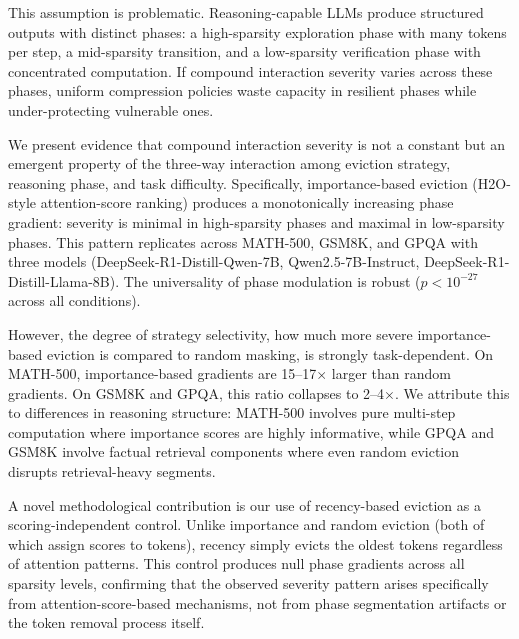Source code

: \documentclass[11pt,a4paper]{article}
\begin{document}
This assumption is problematic. Reasoning-capable LLMs produce structured outputs with distinct phases: a high-sparsity exploration phase with many tokens per step, a mid-sparsity transition, and a low-sparsity verification phase with concentrated computation. If compound interaction severity varies across these phases, uniform compression policies waste capacity in resilient phases while under-protecting vulnerable ones.

We present evidence that compound interaction severity is not a constant but an emergent property of the three-way interaction among eviction strategy, reasoning phase, and task difficulty. Specifically, importance-based eviction (H2O-style attention-score ranking) produces a monotonically increasing phase gradient: severity is minimal in high-sparsity phases and maximal in low-sparsity phases. This pattern replicates across MATH-500, GSM8K, and GPQA with three models (DeepSeek-R1-Distill-Qwen-7B, Qwen2.5-7B-Instruct, DeepSeek-R1-Distill-Llama-8B). The universality of phase modulation is robust ($p < 10^{-27}$ across all conditions).

However, the degree of strategy selectivity, how much more severe importance-based eviction is compared to random masking, is strongly task-dependent. On MATH-500, importance-based gradients are 15--17$\times$ larger than random gradients. On GSM8K and GPQA, this ratio collapses to 2--4$\times$. We attribute this to differences in reasoning structure: MATH-500 involves pure multi-step computation where importance scores are highly informative, while GPQA and GSM8K involve factual retrieval components where even random eviction disrupts retrieval-heavy segments.

A novel methodological contribution is our use of recency-based eviction as a scoring-independent control. Unlike importance and random eviction (both of which assign scores to tokens), recency simply evicts the oldest tokens regardless of attention patterns. This control produces null phase gradients across all sparsity levels, confirming that the observed severity pattern arises specifically from attention-score-based mechanisms, not from phase segmentation artifacts or the token removal process itself.
\end{document}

- _What is required_: Please write out all of the data verbatim, with no pictures in the copy.

- _Response for this exercise_:
Source code

: \documentclass[11pt,a4paper]{article}
\begin{document}
This assumption is problematic. Reasoning-capable LLMs produce structured outputs with distinct phases: a high-sparsity exploration phase with many tokens per step, a mid-sparsity transition, and a low-sparsity verification phase with concentrated computation. If compound interaction severity varies across these phases, uniform compression policies waste capacity in resilient phases while under-protecting vulnerable ones.

We present evidence that compound interaction severity is not a constant but an emergent property of the three-way interaction among eviction strategy, reasoning phase, and task difficulty. Specifically, importance-based eviction (H2O-style attention-score ranking) produces a monotonically increasing phase gradient: severity is minimal in high-sparsity phases and maximal in low-sparsity phases. This pattern replicates across MATH-500, GSM8K, and GPQA with three models (DeepSeek-R1-Distill-Qwen-7B, Qwen2.5-7B-Instruct, DeepSeek-R1-Distill-Llama-8B). The universality of phase modulation is robust ($p < 10^{-27}$ across all conditions).

However, the degree of strategy selectivity, how much more severe importance-based eviction is compared to random masking, is strongly task-dependent. On MATH-500, importance-based gradients are 15--17$\times$ larger than random gradients. On GSM8K and GPQA, this ratio collapses to 2--4$\times$. We attribute this to differences in reasoning structure: MATH-500 involves pure multi-step computation where importance scores are highly informative, while GPQA and GSM8K involve factual retrieval components where even random eviction disrupts retrieval-heavy segments.

A novel methodological contribution is our use of recency-based eviction as a scoring-independent control. Unlike importance and random eviction (both of which assign scores to tokens), recency simply evicts the oldest tokens regardless of attention patterns. This control produces null phase gradients across all sparsity levels, confirming that the observed severity pattern arises specifically from attention-score-based mechanisms, not from phase segmentation artifacts or the token removal process itself.
\end{document}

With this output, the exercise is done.